Eric Abetz is urging employers and unions to act responsibly when negotiating new pay deals.
The Federal Employment Minister issued a warning that, despite what economists describe as Australia’s weak and uncertain economic future, escalating wages are a looming threat.
“If this is not done then we risk seeing something akin to the wages explosion of the pre-accord era when unsustainable wage growth simply pushed thousands of Australians out of work,” he cautioned.
Australia has seen periods of rapid wage growth, but the economic conditions that lead to it were much different from what the nation is currently experiencing, according to the chief economist with Bank of America Merrill Lynch in Australia, Saul Eslake.
“First really big wages explosion was in 1973/74. Some of that was egged on by the Whitlam government, although the circumstances that made it possible had previously been laid by the outgoing McMahon government that presided over a very large increase in the money supply at a time when increases in the money supply mattered for inflation,” he explained.
“We had another significant wages explosion in the early 1980s, during the so-called resources boom presided over by the Fraser government.
“In both cases the centralised wage fixing system, and the ability for unions in some sectors of the economy to go to the arbitration commission as it then was and get wage increases that had been obtained in industries where circumstances were very different, played a central role in spreading the wages explosion through the economy.”

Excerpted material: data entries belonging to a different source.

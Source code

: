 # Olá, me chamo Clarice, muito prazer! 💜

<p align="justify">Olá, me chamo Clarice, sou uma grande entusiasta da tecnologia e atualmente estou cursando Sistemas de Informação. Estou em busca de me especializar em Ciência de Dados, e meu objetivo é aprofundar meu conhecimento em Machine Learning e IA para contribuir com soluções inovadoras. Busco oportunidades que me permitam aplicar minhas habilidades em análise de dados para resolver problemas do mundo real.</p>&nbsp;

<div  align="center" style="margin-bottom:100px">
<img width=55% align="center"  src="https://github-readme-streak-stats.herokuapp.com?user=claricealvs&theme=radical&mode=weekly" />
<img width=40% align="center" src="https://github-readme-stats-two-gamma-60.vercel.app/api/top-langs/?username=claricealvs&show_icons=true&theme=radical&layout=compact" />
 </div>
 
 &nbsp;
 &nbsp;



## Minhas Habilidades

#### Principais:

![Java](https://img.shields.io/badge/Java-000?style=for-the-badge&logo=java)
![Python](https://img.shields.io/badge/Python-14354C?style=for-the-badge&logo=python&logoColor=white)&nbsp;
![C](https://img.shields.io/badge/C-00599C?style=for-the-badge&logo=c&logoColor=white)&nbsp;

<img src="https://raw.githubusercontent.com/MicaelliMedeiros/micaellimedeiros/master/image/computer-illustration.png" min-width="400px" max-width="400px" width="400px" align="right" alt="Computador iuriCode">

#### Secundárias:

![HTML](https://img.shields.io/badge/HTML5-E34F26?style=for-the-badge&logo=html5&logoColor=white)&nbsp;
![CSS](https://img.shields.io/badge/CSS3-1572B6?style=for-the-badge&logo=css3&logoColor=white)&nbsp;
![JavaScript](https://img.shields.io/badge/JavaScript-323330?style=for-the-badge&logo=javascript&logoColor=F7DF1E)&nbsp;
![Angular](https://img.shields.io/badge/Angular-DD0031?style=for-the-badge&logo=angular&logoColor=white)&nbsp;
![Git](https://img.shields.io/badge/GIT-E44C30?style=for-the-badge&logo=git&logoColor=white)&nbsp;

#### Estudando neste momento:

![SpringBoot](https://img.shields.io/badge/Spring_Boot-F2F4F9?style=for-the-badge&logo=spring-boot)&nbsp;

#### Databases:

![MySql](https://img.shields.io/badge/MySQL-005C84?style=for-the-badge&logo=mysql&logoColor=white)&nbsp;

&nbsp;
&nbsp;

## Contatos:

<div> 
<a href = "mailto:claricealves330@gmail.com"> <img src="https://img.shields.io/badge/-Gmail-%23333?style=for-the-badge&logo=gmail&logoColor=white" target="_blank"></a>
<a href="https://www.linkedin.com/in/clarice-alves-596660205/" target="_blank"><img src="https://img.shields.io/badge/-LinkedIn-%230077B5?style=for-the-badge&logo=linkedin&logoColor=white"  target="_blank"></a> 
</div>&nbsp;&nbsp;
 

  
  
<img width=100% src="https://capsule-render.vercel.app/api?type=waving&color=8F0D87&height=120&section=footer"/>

Mr Eslake says the last wages break-out was almost two decades ago.
“The last real significant spike in wages was in 1994/95, as unemployment began to fall more rapidly after the recession of the early 1990s,” he added.
In the past 12 months wages have increased by 2.7 per cent, which is significantly lower than the 4 per cent they were at five years ago when the world was heading into global financial crisis.
With inflation now running at 2.6 per cent, wages are just keeping up.
According to economists, the major employers such as the retail sector, public service and banking and finance are recording their slowest growth since 2001 and forecast to slow even further.
However, Saul Eslake says there is a risk that politics can override economics when it comes to discussion of wage levels.
“There’s always a danger that politics could override sound economic judgements, that’s a risk you run in a democratic political system I guess,” he said.
‘Middle ground will be reached’
Despite a recent pick up over the Christmas period, the retail sector, which is considered to be the backbone of Australia’s employment, is still sluggish.
Russell Zimmerman, the executive director of the Australian Retailers Association, says his industry cannot afford a wage increase.
“I don’t think there is a valid reason to have a wages explosion in retail, because I don’t think the industry can stand it,” he warned.
“Quite honestly I think that it would put a lot more retailers out of business.”
Given the current economic conditions and the relatively flat growth in wages in recent years, some analysts suggest the Minister’s warnings are more about industrial negotiations between unions and companies in the transport, construction and mining sectors, than the broader community.
Those negotiations are also at front of mind for the Australian Industry Group’s chief executive Innes Willox.
“This is all part of the negotiation, but I think the bottom line here is what market forces are telling employers, who are the people who are paying the wages, who are taking the risks, who are the people who are making the employment decisions, that in a flowing economy at a time when businesses are under severe structural pressure, the days of significant wage increases are pretty much over,” he said.
He says his members are resisting any large increases in wages.
“What I think we’re seeing is that employers are responding in the sense of the market. Unions are continuing to push their demands, as is their right and their entitlement, and a middle ground will be reached or a common understanding will be reached,” he added.
“But, where possible, employers will not be giving ground to union demands because of the economic circumstances, perhaps as they were able to or did in the past.”